Colonel Patterson with one of the Tsavo Lions shot after attacking colonial railway labourers

Credit: Wikipedia

They have been hailed symbolically as the first resistance fighters against British colonialism in Kenya, their deeds having struck fear into the heart of those building the empire’s infrastructure.

But for nearly a century the remains of the man-eating lions who terrorised rail workers building a line through the country were displayed not in Kenya, but thousands of miles from their native land.

Now it has emerged that the Tsavo lions – who were stuffed and kept as trophies after being finally shot – could be returned to Africa under plans for a new museum of cultural heritage.

The museum is lobbying the UN to force the Chicago Field Museum to give up the lions, whose record of picking off rural rail workers from their tents became the stuff of legend and inspired a number of Hollywood films.

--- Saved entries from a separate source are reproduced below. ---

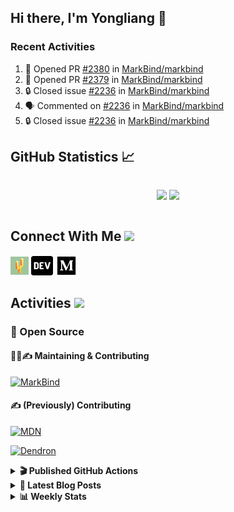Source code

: ## Hi there, I'm Yongliang 👋

### Recent Activities

<!--START_SECTION:activity-->
1. 💪 Opened PR [#2380](https://github.com/MarkBind/markbind/pull/2380) in [MarkBind/markbind](https://github.com/MarkBind/markbind)
2. 💪 Opened PR [#2379](https://github.com/MarkBind/markbind/pull/2379) in [MarkBind/markbind](https://github.com/MarkBind/markbind)
3. 🔒 Closed issue [#2236](https://github.com/MarkBind/markbind/issues/2236) in [MarkBind/markbind](https://github.com/MarkBind/markbind)
4. 🗣 Commented on [#2236](https://github.com/MarkBind/markbind/issues/2236#issuecomment-1820895371) in [MarkBind/markbind](https://github.com/MarkBind/markbind)
5. 🔒 Closed issue [#2236](https://github.com/MarkBind/markbind/issues/2236) in [MarkBind/markbind](https://github.com/MarkBind/markbind)
<!--END_SECTION:activity-->

## GitHub Statistics :chart_with_upwards_trend:
<div align="center">
<div style="display: flex; align-items: center; justify-content: center;">

[![](https://github-readme-stats-tlylt.vercel.app/api?username=tlylt&show_icons=true&theme=tokyonight&hide_border=true&locale=en)](https://github.com/tlylt)
[![](https://github-readme-streak-stats.herokuapp.com/?user=tlylt&theme=tokyonight&hide_border=true)](https://github.com/tlylt)
</div>
</div>

## Connect With Me <img src="https://media.giphy.com/media/2wh5K5yE3ulp3xgYcG/giphy-downsized.gif" width="30">

<a href="https://www.yongliangliu.com/" target="_blank"><img align="center" src="static/site-icon.png" alt="yongliangliu.com" height="29" width="29" /></a>
<a href="https://dev.to/tlylt" target="_blank"><img align="center" src="static/dev-badge.svg" alt="dev.to/tlylt" height="35" width="35" /></a>
<a href="https://tlylt.medium.com" target="_blank"><img align="center" src="static/medium.png" alt="tlylt.medium.com" height="35" width="35" /></a>

## Activities <img src="https://media.giphy.com/media/WUlplcMpOCEmTGBtBW/giphy.gif" width="30">

### 🔭 Open Source

#### 👷‍♂️✍️ Maintaining & Contributing
[![MarkBind](https://github-readme-stats-tlylt.vercel.app/api/pin/?username=markbind&repo=markbind)](https://github.com/MarkBind/markbind)

#### ✍️ (Previously) Contributing
[![MDN](https://github-readme-stats-tlylt.vercel.app/api/pin/?username=mdn&repo=content)](https://github.com/mdn/content/issues?q=is%3Aopen+involves%3A%40me+sort%3Aupdated-desc)

[![Dendron](https://github-readme-stats-tlylt.vercel.app/api/pin/?username=dendronhq&repo=dendron)](https://github.com/dendronhq/dendron/issues?q=is%3Aopen+involves%3A%40me+sort%3Aupdated-desc)

<details>
<summary> <b>🎬 Published GitHub Actions </b> </summary>

[![install-graphviz](https://github-readme-stats-tlylt.vercel.app/api/pin/?username=tlylt&repo=install-graphviz)](https://github.com/tlylt/install-graphviz)

[![reposense-action](https://github-readme-stats-tlylt.vercel.app/api/pin/?username=tlylt&repo=reposense-action)](https://github.com/tlylt/reposense-action)

[![markbin-action](https://github-readme-stats-tlylt.vercel.app/api/pin/?username=markbind&repo=markbind-action)](https://github.com/MarkBind/markbind-action)

</details>

<details>
<summary> <b>📕 Latest Blog Posts</b> </summary>

<!-- BLOG-POST-LIST:START -->
- [End of Year 3 Sem 2](https://yongliangliu.com/blog/end-of-year-3-sem-2)
- [Deploy a ChatGPT API Server in no time](https://yongliangliu.com/blog/chatgpt-nextjs-server)
- [Creating a regex-based Markdown parser in TypeScript](https://yongliangliu.com/blog/rmark)
- [Create VSCode Snippets for Markdown Blog Workflows](https://yongliangliu.com/blog/vscode-snippets)
- [Brag Doc 2023](https://yongliangliu.com/blog/brag-doc-2023)
<!-- BLOG-POST-LIST:END -->

</details>

<details>
<summary> <b>📊 Weekly Stats</b> </summary>

<!--START_SECTION:waka-->
![Code Time](http://img.shields.io/badge/Code%20Time-1%2C160%20hrs%2042%20mins-blue)

**🐱 My GitHub Data** 

> 📦 664.5 kB Used in GitHub's Storage 
 > 
> 🏆 1,612 Contributions in the Year 2023
 > 
> 🚫 Not Opted to Hire
 > 
> 📜 174 Public Repositories 
 > 
> 🔑 40 Private Repositories 
 > 
**I'm an Early 🐤** 

```text
🌞 Morning                3839 commits        ███████░░░░░░░░░░░░░░░░░░   29.03 % 
🌆 Daytime                3586 commits        ███████░░░░░░░░░░░░░░░░░░   27.12 % 
🌃 Evening                4931 commits        █████████░░░░░░░░░░░░░░░░   37.29 % 
🌙 Night                  869 commits         ██░░░░░░░░░░░░░░░░░░░░░░░   06.57 % 
```
📅 **I'm Most Productive on Wednesday** 

```text
Monday                   1742 commits        ███░░░░░░░░░░░░░░░░░░░░░░   13.17 % 
Tuesday                  1895 commits        ████░░░░░░░░░░░░░░░░░░░░░   14.33 % 
Wednesday                2136 commits        ████░░░░░░░░░░░░░░░░░░░░░   16.15 % 
Thursday                 1619 commits        ███░░░░░░░░░░░░░░░░░░░░░░   12.24 % 
Friday                   1707 commits        ███░░░░░░░░░░░░░░░░░░░░░░   12.91 % 
Saturday                 2043 commits        ████░░░░░░░░░░░░░░░░░░░░░   15.45 % 
Sunday                   2083 commits        ████░░░░░░░░░░░░░░░░░░░░░   15.75 % 
```


📊 **This Week I Spent My Time On** 

```text
🕑︎ Time Zone: Asia/Singapore

💬 Programming Languages: 
Markdown                 2 hrs 6 mins        █████████████████░░░░░░░░   68.85 % 
YAML                     21 mins             ███░░░░░░░░░░░░░░░░░░░░░░   11.74 % 
JavaScript               15 mins             ██░░░░░░░░░░░░░░░░░░░░░░░   08.39 % 
Python                   8 mins              █░░░░░░░░░░░░░░░░░░░░░░░░   04.80 % 
JSON                     5 mins              █░░░░░░░░░░░░░░░░░░░░░░░░   03.08 % 
```


 Last Updated on 25/11/2023 00:44:49 UTC
<!--END_SECTION:waka-->

</details>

The director of the National Museums of Kenya (NMK) has told The Telegraph that the lions are “extremely important” for the upcoming Museum of Heroism as they are considered examples of some of the "first resistance" against British colonialism.

Dr Mzalendo Kibunja said: “We think that those are our heroes. They are heroes because they were protecting their territory against the penetration of Africa by foreigners.”

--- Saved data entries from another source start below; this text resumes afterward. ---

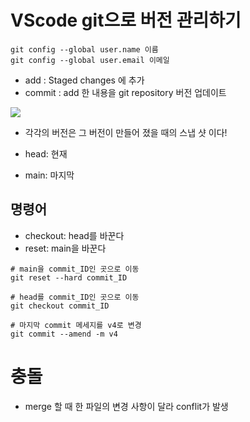 
# VScode git으로 버전 관리하기


```git
git config --global user.name 이름
git config --global user.email 이메일
```

- add : Staged changes 에 추가
- commit : add 한 내용을 git repository 버전 업데이트 


![](https://i.imgur.com/i0dqRB2.png)

- 각각의 버전은 그 버전이 만들어 졌을 때의 스냅 샷 이다!


- head: 현재
- main: 마지막

## 명령어
- checkout: head를 바꾼다
- reset: main을 바꾼다
```git
# main을 commit_ID인 곳으로 이동
git reset --hard commit_ID

# head를 commit_ID인 곳으로 이동
git checkout commit_ID

# 마지막 commit 메세지를 v4로 변경
git commit --amend -m v4 
```



# 충돌
- merge 할 때 한 파일의 변경 사항이 달라 conflit가 발생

For more nearly 100 years, the man-eating Tsavo Lions have been on display at the Chicago Field Museum

Credit:  Mario Petitti/Chicago Tribune/MCT/Sipa USA

The lions’ story began in 1898, when two maneless, males went on a human killing spree along an eight mile stretch of Tsavo park, in what was then, British East Africa. 

For nine months the lions, which had developed a taste for human flesh, preyed on Indian labourers constructing part of the Uganda-Mombasa Railway line. 

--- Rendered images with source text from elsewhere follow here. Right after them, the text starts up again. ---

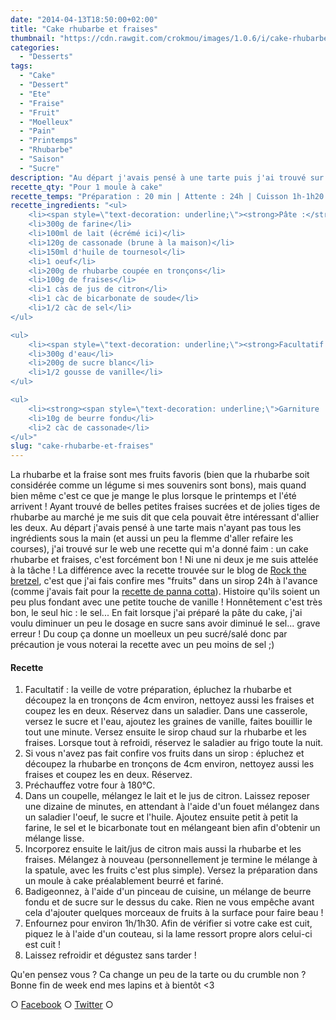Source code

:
 ```yaml
---
date: "2014-04-13T18:50:00+02:00"
title: "Cake rhubarbe et fraises"
thumbnail: "https://cdn.rawgit.com/crokmou/images/1.0.6/i/cake-rhubarbe-fraise.jpg"
categories:
  - "Desserts"
tags:
  - "Cake"
  - "Dessert"
  - "Ete"
  - "Fraise"
  - "Fruit"
  - "Moelleux"
  - "Pain"
  - "Printemps"
  - "Rhubarbe"
  - "Saison"
  - "Sucre"
description: "Au départ j'avais pensé à une tarte puis j'ai trouvé sur le web une recette qui m'a donné faim : un cake rhubarbe et fraises, c'est forcément bon !"
recette_qty: "Pour 1 moule à cake"
recette_temps: "Préparation : 20 min | Attente : 24h | Cuisson 1h-1h20 min"
recette_ingredients: "<ul>
	<li><span style=\"text-decoration: underline;\"><strong>Pâte :</strong></span></li>
	<li>300g de farine</li>
	<li>100ml de lait (écrémé ici)</li>
	<li>120g de cassonade (brune à la maison)</li>
	<li>150ml d'huile de tournesol</li>
	<li>1 oeuf</li>
	<li>200g de rhubarbe coupée en tronçons</li>
	<li>100g de fraises</li>
	<li>1 càs de jus de citron</li>
	<li>1 càc de bicarbonate de soude</li>
	<li>1/2 càc de sel</li>
</ul>

<ul>
	<li><span style=\"text-decoration: underline;\"><strong>Facultatif pour le sirop :</strong></span></li>
	<li>300g d'eau</li>
	<li>200g de sucre blanc</li>
	<li>1/2 gousse de vanille</li>
</ul>

<ul>
	<li><strong><span style=\"text-decoration: underline;\">Garniture :</span></strong></li>
	<li>10g de beurre fondu</li>
	<li>2 càc de cassonade</li>
</ul>"
slug: "cake-rhubarbe-et-fraises"
---
```


La rhubarbe et la fraise sont mes fruits favoris (bien que la rhubarbe soit considérée comme un légume si mes souvenirs sont bons), mais quand bien même c'est ce que je mange le plus lorsque le printemps et l'été arrivent ! Ayant trouvé de belles petites fraises sucrées et de jolies tiges de rhubarbe au marché je me suis dit que cela pouvait être intéressant d'allier les deux. Au départ j'avais pensé à une tarte mais n'ayant pas tous les ingrédients sous la main (et aussi un peu la flemme d'aller refaire les courses), j'ai trouvé sur le web une recette qui m'a donné faim : un cake rhubarbe et fraises, c'est forcément bon ! Ni une ni deux je me suis attelée à la tâche ! La différence avec la recette trouvée sur le blog de [Rock the bretzel](http://rockthebretzel.com/pain-a-la-rhubarbe-et-a-la-fraise-glacage-a-la-cannelle/), c'est que j'ai fais confire mes "fruits" dans un sirop 24h à l'avance (comme j'avais fait pour la [recette de panna cotta](https://crokmou.com/panna-cotta-vegan-a-la-vanille-et-sa-gelee-de-rhubarbe-vegan-vanilla-panna-cotta-with-rhubarb-jelly/ "Panna cotta vegan à la vanille et sa gelée de rhubarbe {Vegan vanilla panna cotta with rhubarb jelly}")). Histoire qu'ils soient un peu plus fondant avec une petite touche de vanille ! Honnêtement c'est très bon, le seul hic : le sel... En fait lorsque j'ai préparé la pâte du cake, j'ai voulu diminuer un peu le dosage en sucre sans avoir diminué le sel... grave erreur ! Du coup ça donne un moelleux un peu sucré/salé donc par précaution je vous noterai la recette avec un peu moins de sel ;)

#### Recette

1.  Facultatif : la veille de votre préparation, épluchez la rhubarbe et découpez la en tronçons de 4cm environ, nettoyez aussi les fraises et coupez les en deux. Réservez dans un saladier. Dans une casserole, versez le sucre et l'eau, ajoutez les graines de vanille, faites bouillir le tout une minute. Versez ensuite le sirop chaud sur la rhubarbe et les fraises. Lorsque tout à refroidi, réservez le saladier au frigo toute la nuit.
2.  Si vous n'avez pas fait confire vos fruits dans un sirop : épluchez et découpez la rhubarbe en tronçons de 4cm environ, nettoyez aussi les fraises et coupez les en deux. Réservez.
3.  Préchauffez votre four à 180°C.
4.  Dans un coupelle, mélangez le lait et le jus de citron. Laissez reposer une dizaine de minutes, en attendant à l'aide d'un fouet mélangez dans un saladier l'oeuf, le sucre et l'huile. Ajoutez ensuite petit à petit la farine, le sel et le bicarbonate tout en mélangeant bien afin d'obtenir un mélange lisse.
5.  Incorporez ensuite le lait/jus de citron mais aussi la rhubarbe et les fraises. Mélangez à nouveau (personnellement je termine le mélange à la spatule, avec les fruits c'est plus simple). Versez la préparation dans un moule à cake préalablement beurré et fariné.
6.  Badigeonnez, à l'aide d'un pinceau de cuisine, un mélange de beurre fondu et de sucre sur le dessus du cake. Rien ne vous empêche avant cela d'ajouter quelques morceaux de fruits à la surface pour faire beau !
7.  Enfournez pour environ 1h/1h30\. Afin de vérifier si votre cake est cuit, piquez le à l'aide d'un couteau, si la lame ressort propre alors celui-ci est cuit !
8.  Laissez refroidir et dégustez sans tarder !

Qu'en pensez vous ? Ca change un peu de la tarte ou du crumble non ? Bonne fin de week end mes lapins et à bientôt <3

○ [Facebook](https://www.facebook.com/crokmou.blog) ○ [Twitter](https://twitter.com/Crokmou) ○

The pair devoured more than thirty men before eventually being shot down by Lt. Colonel John Henry Patterson.

Following the kill, the British colonel kept the pair as trophy rugs, before finally selling them in 1925 to the Chicago Field Museum for $5,000 and a promise that it would hire his son, Bryan, who went on to become a respected paleontologist. Here the lions were restored and are still on dramatic display. 

Their legend grew to such an extent that it spawned a number of films, including Academy Award Winning “The Ghost and the Darkness,” starring Val Kilmer as Colonel Patterson and Michael Douglas as a professional hunter he enlists to help kill the pair. 

There has been one previous attempt to persuade the Field Museum to return the lions, during the Obama administration, but this eventually came to nothing. 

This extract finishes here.